The problem: When the string "teacher" is part of a line in the data below, report the whole line.

Pictures paired with source code:

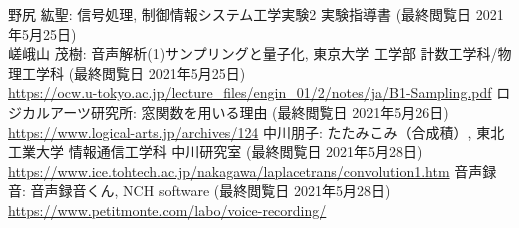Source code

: \documentclass[a4paper,11pt]{jsarticle}
\begin{document}
\begin{thebibliography}{99}
   野尻 紘聖: 信号処理, 制御情報システム工学実験2 実験指導書  (最終閲覧日 2021年5月25日)\\
   嵯峨山 茂樹: 音声解析(1)サンプリングと量子化, 東京大学 工学部 計数工学科/物理工学科 (最終閲覧日 2021年5月25日)\\
  \url{https://ocw.u-tokyo.ac.jp/lecture_files/engin_01/2/notes/ja/B1-Sampling.pdf}
   ロジカルアーツ研究所: 窓関数を用いる理由 (最終閲覧日 2021年5月26日) \\ \url{https://www.logical-arts.jp/archives/124}
   中川朋子: たたみこみ（合成積）, 東北工業大学 情報通信工学科 中川研究室 (最終閲覧日 2021年5月28日) \\ \url{https://www.ice.tohtech.ac.jp/nakagawa/laplacetrans/convolution1.htm}
   音声録音: 音声録音くん, NCH software (最終閲覧日 2021年5月28日) \\ \url{https://www.petitmonte.com/labo/voice-recording/}
\end{thebibliography}
\end{document}
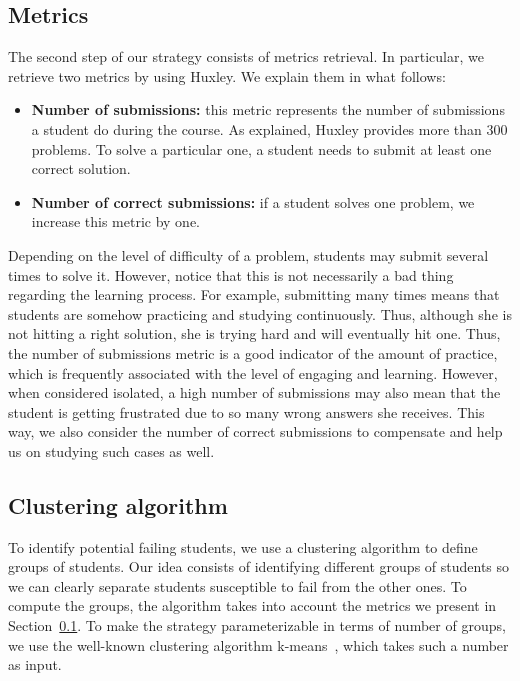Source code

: \subsection{Metrics}

\label{sec:metrics}

The second step of our strategy consists of metrics retrieval. In particular, we retrieve two metrics by using Huxley. We explain them in what follows:

\begin{itemize}

	\item \textbf{Number of submissions:} this metric represents the number of submissions a student do during the course. As explained, Huxley provides more than 300 problems. To solve a particular one, a student needs to submit at least one correct solution.

	\item \textbf{Number of correct submissions:} if a student solves one problem, we increase this metric by one.

\end{itemize}

Depending on the level of difficulty of a problem, students may submit several times to solve it. However, notice that this is not necessarily a bad thing regarding the learning process. For example, submitting many times means that students are somehow practicing and studying continuously. Thus, although she is not hitting a right solution, she is trying hard and will eventually hit one. Thus, the number of submissions metric is a good indicator of the amount of practice, which is frequently associated with the level of engaging and learning. However, when considered isolated, a high number of submissions may also mean that the student is getting frustrated due to so many wrong answers she receives. This way, we also consider the number of correct submissions to compensate and help us on studying such cases as well.


\subsection{Clustering algorithm}

To identify potential failing students, we use a clustering algorithm to define groups of students. Our idea consists of identifying different groups of students so we can clearly separate students susceptible to fail from the other ones. To compute the groups, the algorithm takes into account the metrics we present in Section~\ref{sec:metrics}. To make the strategy parameterizable in terms of number of groups, we use the well-known clustering algorithm k-means~\cite{}, which takes such a number as input.

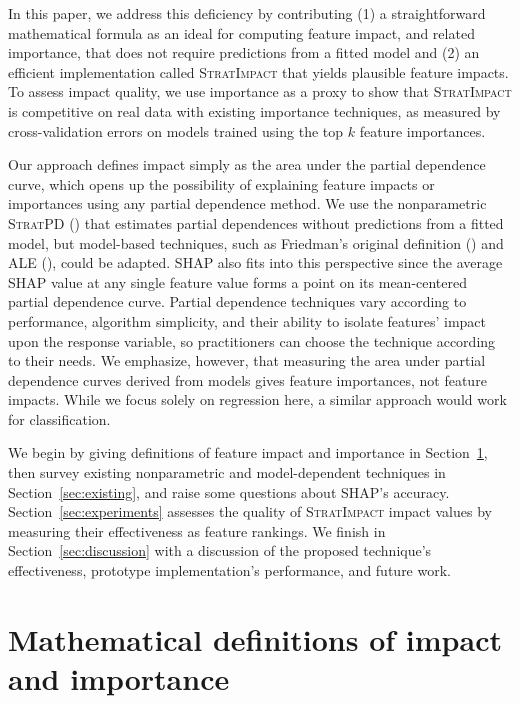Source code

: \documentclass[11pt]{article}
\newcommand{\secref}[1]{Section~\ref{#1}}
\newcommand{\cut}[1]{}
\newcommand{\todo}[1]{{{\small\color{red}{[#1]}}}}
\newcommand{\simp}{\fontfamily{cmr}\textsc{\small StratImpact}}
\newcommand{\spd}{\fontfamily{cmr}\textsc{\small StratPD}}
\begin{document}
In this paper, we address this deficiency by contributing (1) a straightforward mathematical formula as an ideal for computing feature impact, and related importance, that does not require predictions from a fitted model and (2) an efficient implementation called \simp{} that yields plausible feature impacts. To assess impact quality, we use importance as a proxy to show that \simp{} is competitive on real data with existing importance techniques, as measured by cross-validation errors on models trained using the top $k$ feature importances.  

Our approach defines impact simply as the area under the partial dependence curve, which opens up the possibility of explaining feature impacts or importances using any partial dependence method.  We use the nonparametric \spd{} (\citealt{stratpd}) that estimates partial dependences without predictions from a fitted model, but model-based techniques, such as Friedman's original definition (\citealt{PDP}) and ALE (\citealt{apley2016visualizing}), could be adapted.  SHAP also fits into this perspective since the average SHAP value at any single feature value forms a point on its mean-centered partial dependence curve. Partial dependence techniques vary according to performance, algorithm simplicity, and their ability to isolate features' impact upon the response variable, so practitioners can choose the technique according to their needs. \todo{impl language. what if they don't want a model?} We emphasize, however, that measuring the area under partial dependence curves derived from models gives feature importances, not feature impacts. While we focus solely on regression here, a similar approach would work for classification.

We begin by giving definitions of feature impact and importance in \secref{sec:def}, then survey existing nonparametric and model-dependent techniques in \secref{sec:existing}, and raise some questions about SHAP's accuracy. \secref{sec:experiments} assesses the quality of \simp{} impact values by measuring their effectiveness as feature rankings. We finish in \secref{sec:discussion} with a discussion of the proposed technique's effectiveness, prototype implementation's performance, and future work.

\section{Mathematical definitions of impact and importance}\label{sec:def}

\cut{Practitioners loosely define feature importance as feature predictiveness, which presupposes a fitted predictive model, probably because importances are so often used for feature selection during model development.  Research  focuses on more accurately identifying the impact of features upon model predictions.  But, relying on a fitted model makes it difficult to tease apart the true feature importance from the ability of the model to exploit that feature for prediction purposes. Rather than measuring feature impact on {\em model predictions}, we propose avoiding the model completely to define feature importance as the average impact of a feature on the {\em data set response values}.}
\end{document}
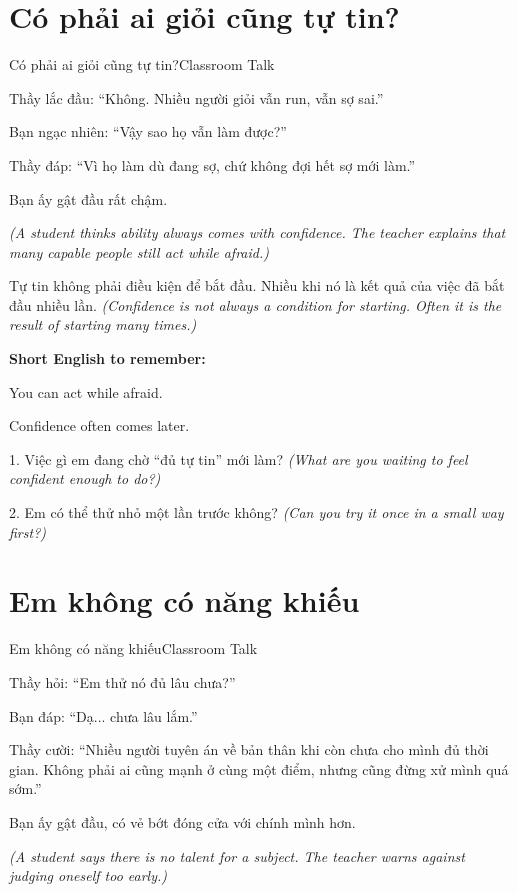 \section{Có phải ai giỏi cũng tự tin?}
\begin{truyen}{Có phải ai giỏi cũng tự tin?}{Classroom Talk}

Thầy lắc đầu: ``Không. Nhiều người giỏi vẫn run, vẫn sợ sai.''

Bạn ngạc nhiên: ``Vậy sao họ vẫn làm được?''

Thầy đáp: ``Vì họ làm dù đang sợ, chứ không đợi hết sợ mới làm.''

Bạn ấy gật đầu rất chậm.

\textit{(A student thinks ability always comes with confidence. The teacher explains that many capable people still act while afraid.)}
\end{truyen}

\begin{baihoc}
Tự tin không phải điều kiện để bắt đầu. Nhiều khi nó là kết quả của việc đã bắt đầu nhiều lần.
\textit{(Confidence is not always a condition for starting. Often it is the result of starting many times.)}
\end{baihoc}

\begin{ghinhoanh}
\textbf{Short English to remember:}

You can act while afraid.

Confidence often comes later.
\end{ghinhoanh}

\begin{tuhocnhanh}
1. Việc gì em đang chờ ``đủ tự tin'' mới làm? \textit{(What are you waiting to feel confident enough to do?)}

2. Em có thể thử nhỏ một lần trước không? \textit{(Can you try it once in a small way first?)}
\end{tuhocnhanh}
\ngancach

\section{Em không có năng khiếu}
\begin{truyen}{Em không có năng khiếu}{Classroom Talk}

Thầy hỏi: ``Em thử nó đủ lâu chưa?''

Bạn đáp: ``Dạ... chưa lâu lắm.''

Thầy cười: ``Nhiều người tuyên án về bản thân khi còn chưa cho mình đủ thời gian. Không phải ai cũng mạnh ở cùng một điểm, nhưng cũng đừng xử mình quá sớm.''

Bạn ấy gật đầu, có vẻ bớt đóng cửa với chính mình hơn.

\textit{(A student says there is no talent for a subject. The teacher warns against judging oneself too early.)}
\end{truyen}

Result for this task:
\textit{(A student thinks ability always comes with confidence. The teacher explains that many capable people still act while afraid.)}
\textit{(A student says there is no talent for a subject. The teacher warns against judging oneself too early.)}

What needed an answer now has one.